• [The data]:
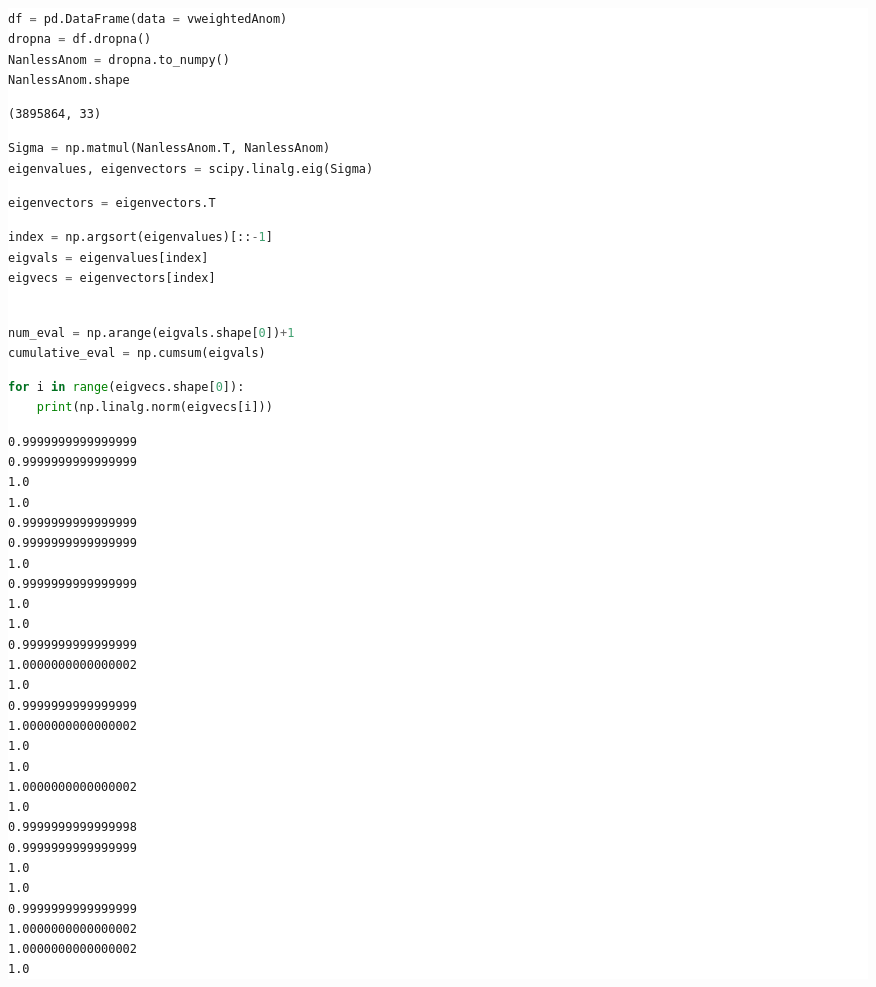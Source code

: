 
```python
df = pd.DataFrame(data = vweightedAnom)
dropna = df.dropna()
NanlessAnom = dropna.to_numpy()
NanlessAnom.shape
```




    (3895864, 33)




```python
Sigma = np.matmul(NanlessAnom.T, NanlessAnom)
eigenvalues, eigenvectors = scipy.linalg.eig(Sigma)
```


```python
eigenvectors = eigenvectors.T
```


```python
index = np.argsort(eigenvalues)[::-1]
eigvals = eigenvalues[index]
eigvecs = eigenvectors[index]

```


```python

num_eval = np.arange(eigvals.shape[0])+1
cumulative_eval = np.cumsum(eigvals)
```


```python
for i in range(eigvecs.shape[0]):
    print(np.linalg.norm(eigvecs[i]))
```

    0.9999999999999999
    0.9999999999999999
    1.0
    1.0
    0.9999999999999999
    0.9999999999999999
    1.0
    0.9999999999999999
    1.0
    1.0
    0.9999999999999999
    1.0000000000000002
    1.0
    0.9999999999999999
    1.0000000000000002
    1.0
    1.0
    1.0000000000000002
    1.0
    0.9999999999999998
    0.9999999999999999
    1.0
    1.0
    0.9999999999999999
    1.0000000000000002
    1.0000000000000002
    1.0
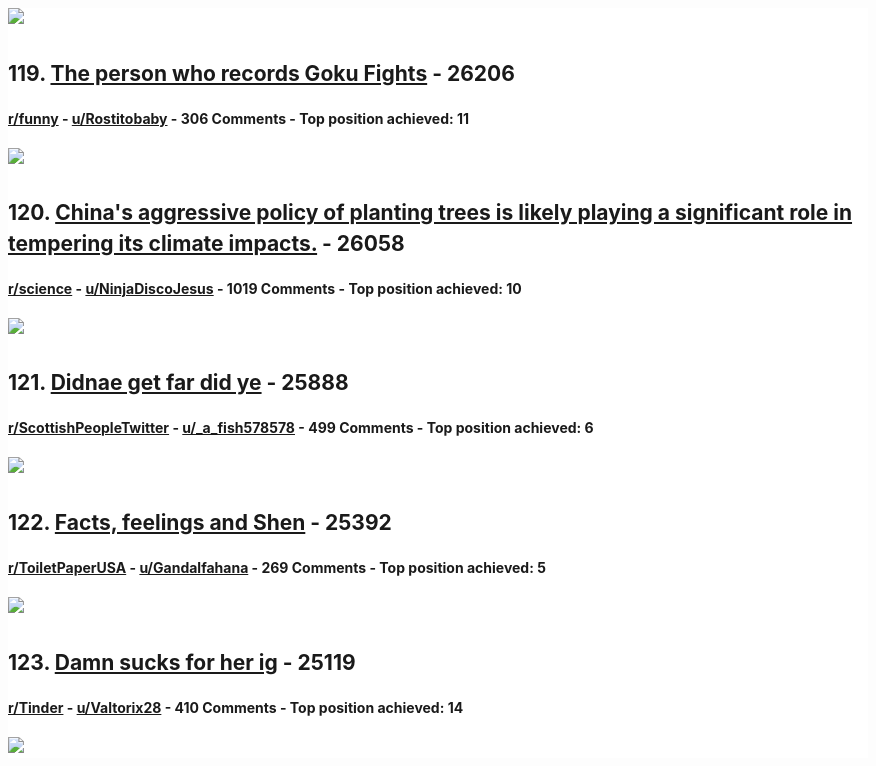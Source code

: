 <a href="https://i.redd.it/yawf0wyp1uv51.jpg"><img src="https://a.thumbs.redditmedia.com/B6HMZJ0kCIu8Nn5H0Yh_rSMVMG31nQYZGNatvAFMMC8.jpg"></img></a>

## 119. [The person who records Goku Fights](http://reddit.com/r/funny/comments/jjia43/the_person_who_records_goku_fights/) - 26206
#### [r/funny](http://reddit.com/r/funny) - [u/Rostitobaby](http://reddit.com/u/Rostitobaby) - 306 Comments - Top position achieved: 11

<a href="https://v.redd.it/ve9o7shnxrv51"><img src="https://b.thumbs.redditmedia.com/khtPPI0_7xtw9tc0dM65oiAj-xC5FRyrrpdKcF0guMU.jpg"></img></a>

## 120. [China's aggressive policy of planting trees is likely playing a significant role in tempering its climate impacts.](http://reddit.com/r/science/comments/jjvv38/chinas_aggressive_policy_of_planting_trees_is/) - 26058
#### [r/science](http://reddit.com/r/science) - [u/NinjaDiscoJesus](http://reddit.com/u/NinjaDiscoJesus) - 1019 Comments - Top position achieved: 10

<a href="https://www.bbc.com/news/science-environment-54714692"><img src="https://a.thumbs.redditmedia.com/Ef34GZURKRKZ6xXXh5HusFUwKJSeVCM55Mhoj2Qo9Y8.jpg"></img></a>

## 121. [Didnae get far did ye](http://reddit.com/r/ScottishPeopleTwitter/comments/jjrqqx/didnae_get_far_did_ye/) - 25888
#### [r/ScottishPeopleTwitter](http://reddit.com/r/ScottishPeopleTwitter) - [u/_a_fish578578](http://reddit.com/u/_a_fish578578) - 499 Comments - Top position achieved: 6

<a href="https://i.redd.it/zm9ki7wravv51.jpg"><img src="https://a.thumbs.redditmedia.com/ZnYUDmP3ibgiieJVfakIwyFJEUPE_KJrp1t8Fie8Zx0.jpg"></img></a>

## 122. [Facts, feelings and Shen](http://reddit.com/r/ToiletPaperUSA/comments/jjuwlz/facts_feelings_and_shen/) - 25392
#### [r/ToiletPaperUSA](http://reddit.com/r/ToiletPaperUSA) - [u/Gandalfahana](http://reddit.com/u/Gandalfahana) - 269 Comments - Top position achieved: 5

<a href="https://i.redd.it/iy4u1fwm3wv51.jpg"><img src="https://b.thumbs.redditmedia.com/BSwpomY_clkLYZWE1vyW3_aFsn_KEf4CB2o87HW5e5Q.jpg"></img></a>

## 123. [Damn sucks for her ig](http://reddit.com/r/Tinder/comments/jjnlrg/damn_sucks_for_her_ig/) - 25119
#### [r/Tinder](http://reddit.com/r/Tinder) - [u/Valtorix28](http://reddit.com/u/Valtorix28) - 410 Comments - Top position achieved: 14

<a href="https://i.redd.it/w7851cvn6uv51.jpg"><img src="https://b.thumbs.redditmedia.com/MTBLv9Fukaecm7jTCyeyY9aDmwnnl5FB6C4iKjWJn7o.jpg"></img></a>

• [What to work on]:
After identifying the lines above that contain "dropna", copy each one.

• [Completed task]:
dropna = df.dropna()
NanlessAnom = dropna.to_numpy()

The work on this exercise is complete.